Blog

The Wall Is Empty

This week, I walked past a wall I’ve passed every single day since I started at the JCC in the fall of 2024.

And for the first time, it was empty.

The photo above shows that wall — blank as of earlier this week — but for more than a year it held the faces of every hostage taken by Hamas on October 7, 2023. If you came to the J during that time, you saw them. On the way to the locker rooms. Heading to a Silver Sneakers class. Racing to find an empty chair on the outdoor pool deck. We all passed those innocent, beautiful faces every single day.

We didn’t just hang those posters. We lived alongside them.

That wall became part of the emotional landscape of our building. A place we glanced at quickly some days and lingered in front of on others. A quiet reminder that Jewish life doesn’t happen in isolation; what happens to Jews anywhere in the world is felt right here in Indianapolis.

This week, that chapter shifted.

For the first time in 12 years, there are no Israeli hostages being held in Gaza. Police Staff Sergeant Ran Gvili — among the first taken on October 7 — was the last to be recovered. He died a hero, protecting his country and saving lives.

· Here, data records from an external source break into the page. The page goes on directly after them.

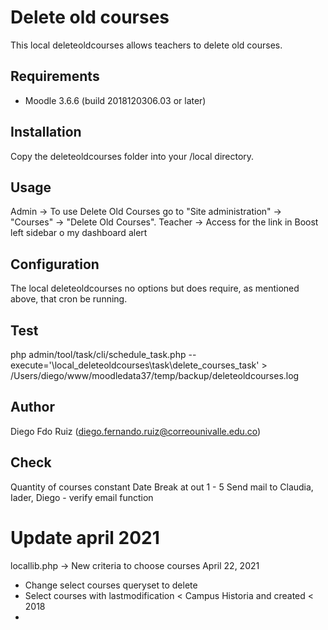 Delete old courses
==============

This local deleteoldcourses allows teachers to delete old courses.

Requirements
------------
- Moodle 3.6.6 (build 2018120306.03 or later)

Installation
------------
Copy the deleteoldcourses folder into your /local directory.

Usage
-----
Admin ->   To use Delete Old Courses go to "Site administration" -> "Courses" -> "Delete Old Courses".
Teacher -> Access for the link in Boost left sidebar o my dashboard alert

Configuration
-------------
The local deleteoldcourses no options but does require, as mentioned above, that cron be running.

Test
------------
php admin/tool/task/cli/schedule_task.php --execute='\local_deleteoldcourses\task\delete_courses_task' > /Users/diego/www/moodledata37/temp/backup/deleteoldcourses.log

Author
------
Diego Fdo Ruiz (diego.fernando.ruiz@correounivalle.edu.co)

Check 
-------
Quantity of courses constant
Date
Break at out 1 - 5
Send mail to Claudia, Iader, Diego - verify email function

Update april 2021
=================
locallib.php -> New criteria to choose courses April 22, 2021
- Change select courses queryset to delete
- Select courses with lastmodification < Campus Historia and created < 2018
- 

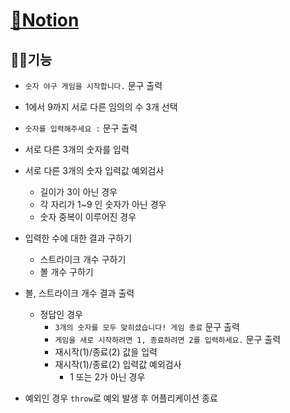 # [💚Notion](https://vinivini.notion.site/2-88a5edf2529b43a88c756206da1d9554)

## 👨‍🏫기능

- `숫자 야구 게임을 시작합니다.` 문구 출력

- 1에서 9까지 서로 다른 임의의 수 3개 선택

- `숫자를 입력해주세요 :` 문구 출력
- 서로 다른 3개의 숫자를 입력

- 서로 다른 3개의 숫자 입력값 예외검사

  - 길이가 3이 아닌 경우
  - 각 자리가 1~9 인 숫자가 아닌 경우
  - 숫자 중복이 이루어진 경우

- 입력한 수에 대한 결과 구하기
  - 스트라이크 개수 구하기
  - 볼 개수 구하기
- 볼, 스트라이크 개수 결과 출력

  - 정답인 경우
    - `3개의 숫자를 모두 맞히셨습니다! 게임 종료` 문구 출력
    - `게임을 새로 시작하려면 1, 종료하려면 2를 입력하세요.` 문구 출력
    - 재시작(1)/종료(2) 값을 입력
    - 재시작(1)/종료(2) 입력값 예외검사
      - 1 또는 2가 아닌 경우

- 예외인 경우 `throw`로 예외 발생 후 어플리케이션 종료
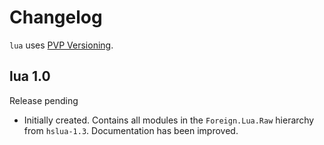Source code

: # Changelog

`lua` uses [PVP Versioning][1].

## lua 1.0

Release pending

- Initially created. Contains all modules in the `Foreign.Lua.Raw`
  hierarchy from `hslua-1.3`. Documentation has been improved.

[1]: https://pvp.haskell.org
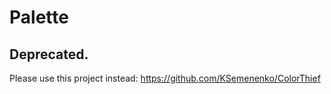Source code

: # Palette

## Deprecated.

Please use this project instead:
https://github.com/KSemenenko/ColorThief
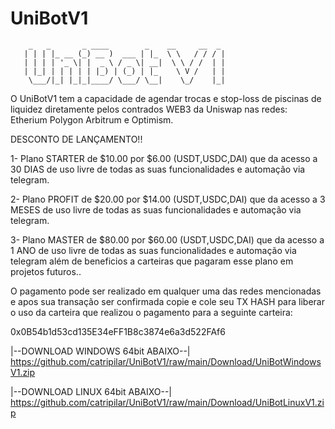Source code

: # UniBotV1
        _   _       _ ____        _    __     __  _ 
       | | | |_ __ (_) __ )  ___ | |_  \ \   / / / |
       | | | | '_ \| |  _ \ / _ \| __|  \ \ / /  | |
       | |_| | | | | | |_) | (_) | |_    \ V /   | |
        \___/|_| |_|_|____/ \___/ \__|    \_/    |_|

O UniBotV1 tem a capacidade de agendar trocas e stop-loss de piscinas de liquidez diretamente pelos contrados WEB3 da Uniswap nas redes:
Etherium Polygon Arbitrum e Optimism.

DESCONTO DE LANÇAMENTO!!

1- Plano STARTER de  $10.00  por  $6.00  (USDT,USDC,DAI) que da acesso a 30 DIAS de uso livre de todas as suas funcionalidades e automação via telegram.

2- Plano PROFIT de  $20.00  por  $14.00  (USDT,USDC,DAI) que da acesso a 3 MESES de uso livre de todas as suas funcionalidades e automação via telegram.

3- Plano MASTER de  $80.00  por  $60.00  (USDT,USDC,DAI) que da acesso a 1 ANO de uso livre de todas as suas funcionalidades e automação via telegram 
além de beneficios a carteiras que pagaram esse plano em projetos futuros..

O pagamento pode ser realizado em qualquer uma das redes mencionadas e apos sua transação ser confirmada copie e cole seu TX HASH para liberar o uso da carteira que realizou o pagamento para a seguinte carteira:

0x0B54b1d53cd135E34eFF1B8c3874e6a3d522FAf6

|--DOWNLOAD WINDOWS 64bit ABAIXO--|   
https://github.com/catripilar/UniBotV1/raw/main/Download/UniBotWindowsV1.zip

|--DOWNLOAD LINUX 64bit ABAIXO--|   
https://github.com/catripilar/UniBotV1/raw/main/Download/UniBotLinuxV1.zip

His return closes a chapter that has weighed heavily on Jews everywhere, including in our own hallways. However, an empty wall does not mean an empty heart or that we have forgotten. We continue to mourn the lives cut short and to hold the families forever changed. We continue to carry the pain of what was endured.

And this is where the JCC matters in ways that can be hard to put into words. 

While the world felt heavy, life at the J kept unfolding — and that, too, is part of our resilience. There were mornings I raced by the wall, running late to my personal training session with Kylie after a hectic school drop off, vowing to pause at the wall on my way back down the hall. One early afternoon, I noticed a member staring at the wall, perfectly still except for the tear that ran down her cheek. Season after season, year after year, the wall remained, witnessing our community move forward. 

The JCC is where Jewish life continues — not in spite of history, but alongside it.

That wall held sorrow, resilience, and unbreakable connection. Now, in its emptiness, it holds something else: a reminder that community is what carries us through every chapter. That we do not process joy or grief alone, and that simply walking into a Jewish space and seeing familiar faces can be its own kind of comfort.

I am grateful that we have this place. I am grateful that we have each other.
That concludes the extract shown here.